Jim Harris

My name is Jim Harris, I am the Blogger-in-Chief of OCDQ Blog, and an independent consultant, speaker, and freelance writer for hire.

My Services Contact Me
Search OCDQ Blog
Recent Comments
« Wordless Wednesday: January 12, 2011 | Main | Listening and Broadcasting »
Sunday
Jan092011

DQ-BE: Single Version of the Time

Data Quality By Example (DQ-BE) is an OCDQ regular segment that provides examples of data quality key concepts.

Photo via Flickr by: Leo Reynolds

Like truth, beauty, and singing ability, data quality is in the eyes of the beholder.

Data’s quality is determined by evaluating its fitness for the purpose of use.  However, in the vast majority of cases, data has multiple uses, and data of sufficient quality for one use may not be of sufficient quality for other uses.
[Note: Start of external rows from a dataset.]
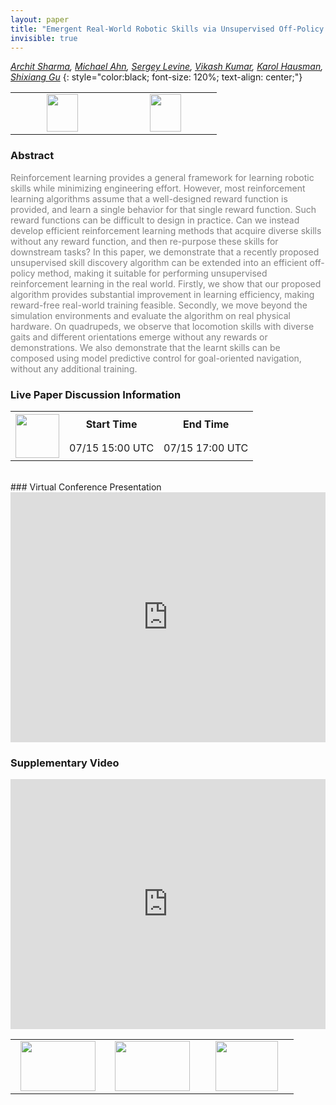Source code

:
 ```yaml
---
layout: paper
title: "Emergent Real-World Robotic Skills via Unsupervised Off-Policy Reinforcement Learning"
invisible: true
---
```

*[Archit Sharma](https://architsharma97.github.io/),  [Michael Ahn](http://),  [Sergey Levine](https://people.eecs.berkeley.edu/~svlevine/),  [Vikash Kumar](https://vikashplus.github.io/),  [Karol Hausman](https://karolhausman.github.io/),  [Shixiang Gu](https://sites.google.com/view/gugurus/home)*
{: style="color:black; font-size: 120%; text-align: center;"}

<table width="30%"> <tr>
<td style="width: 20%; text-align: center;"><a href="http://www.roboticsproceedings.org/rss16/p053.pdf"><img src="{{ site.baseurl }}/images/paper_link.png"
width = "50"  height = "60"/> </a> </td>

<td style="width: 20%; text-align: center;"><a href="https://sites.google.com/view/dads-skill"><img src="{{ site.baseurl }}/images/website_link.png"
width = "50"  height = "60"/> </a> </td>

</tr></table>

### Abstract
<html><p style="color:gray; font-size: 100%; text-align: justified;">
Reinforcement learning provides a general framework for learning robotic skills while minimizing engineering effort. However, most reinforcement learning algorithms assume that a well-designed reward function is provided, and learn a single behavior for that single reward function. Such reward functions can be difficult to design in practice. Can we instead develop efficient reinforcement learning methods that acquire diverse skills without any reward function, and then re-purpose these skills for downstream tasks? In this paper, we demonstrate that a recently proposed unsupervised skill discovery algorithm can be extended into an efficient off-policy method, making it suitable for performing unsupervised reinforcement learning in the real world. Firstly, we show that our proposed algorithm provides substantial improvement in learning efficiency, making reward-free real-world training feasible. Secondly, we move beyond the simulation environments and evaluate the algorithm on real physical hardware. On quadrupeds, we observe that locomotion skills with diverse gaits and different orientations emerge without any rewards or demonstrations. We also demonstrate that the learnt skills can be composed using model predictive control for goal-oriented navigation, without any additional training.
</p></html>

### Live Paper Discussion Information
<html>
<table width="50%">
<tr> <th rowspan="2"><a href="https://pheedloop.com/rss2020/virtual/#session_ennpdR"><img src="{{ site.baseurl }}/images/pheedloop_link.png" width = "70"  height = "70"/> </a> </th> <th> Start Time </th> <th> End Time </th> </tr>
<tr> <td> 07/15 15:00 UTC </td><td> 07/15 17:00 UTC </td></tr>
</table> <br> </html>
### Virtual Conference Presentation
<iframe width="100%" height="400" src="https://www.youtube.com/embed/BEFHvOUCx60" frameborder="0" allow="accelerometer; autoplay; encrypted-media; gyroscope; picture-in-picture" allowfullscreen></iframe>

### Supplementary Video
<iframe width="100%" height="400" src="https://www.youtube.com/embed/b7oJSxujWIM " frameborder="0" allow="accelerometer; autoplay; encrypted-media; gyroscope; picture-in-picture" allowfullscreen></iframe>

<table width="100%"><tr><td style="width: 30%; text-align: center;"><a href="{{ site.baseurl }}/program/papers/52"> <img src="{{ site.baseurl }}/images/previous_icon.png" width = "120"  height = "80"/> </a> </td>

<td style="width: 30%; text-align: center;"><a href="{{ site.baseurl }}/program/papers"> <img src="{{ site.baseurl }}/images/overview_icon.png" width = "120"  height = "80"/> </a> </td> 

<td style="width: 30%; text-align: center;"><a href="{{ site.baseurl }}/program/papers/54"> <img src="{{ site.baseurl }}/images/next_icon.png" width = "100"  height = "80"/> </a> </td> 

</tr></table>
Therefore, to be more accurate, data quality is in the eyes of the user.

The perspective of the user provides a relative context for data quality.  Many argue an absolute context for data quality exists, one which is independent of the often conflicting perspectives of different users.

This absolute context is often referred to as a “Single Version of the Truth.”

As one example of the challenges inherent in this data quality key concept, let’s consider if there is a “Single Version of the Time.”

 

Single Version of the Time

I am writing this blog post at 10:00 AM.  I am using time in a relative context, meaning that from my perspective it is 10 o’clock in the morning.  I live in the Central Standard time zone (CST) of the United States. 

My friend in Europe would say that I am writing this blog post at 5:00 PM.  He is also using time in a relative context, meaning that from his perspective it is 5 o’clock in the afternoon.  My friend lives in the Central European time zone (CET).

We could argue that an absolute time exists, as defined by Coordinated Universal Time (UTC).  Local times around the world can be expressed as a relative time using positive or negative offsets from UTC.  For example, my relative time is UTC-6 and my friend’s relative time is UTC+1.  Alternatively, we could use absolute time and say that I am writing this blog post at 16:00 UTC.

Although using an absolute time is an absolute necessity if, for example, my friend and I wanted to schedule a time to have a telephone (or Skype) discussion, it would be confusing to use UTC when referring to events relative to our local time zone.

In other words, the relative context of the user’s perspective is valid and an absolute context independent of the perspectives of different users is also valid—especially whenever a shared perspective is necessary in order to facilitate dialogue and discussion.

Therefore, instead of calling UTC a Single Version of the Time, we could call it a Shared Version of the Time and when it comes to the data quality concept of a Single Version of the Truth, perhaps it’s time we started calling it a Shared Version of the Truth.

 

Related Posts

Single Version of the Truth

The Quest for the Golden Copy

Beyond a “Single Version of the Truth”

The Idea of Order in Data

DQ-BE: Data Quality Airlines

DQ-Tip: “There is no such thing as data accuracy...”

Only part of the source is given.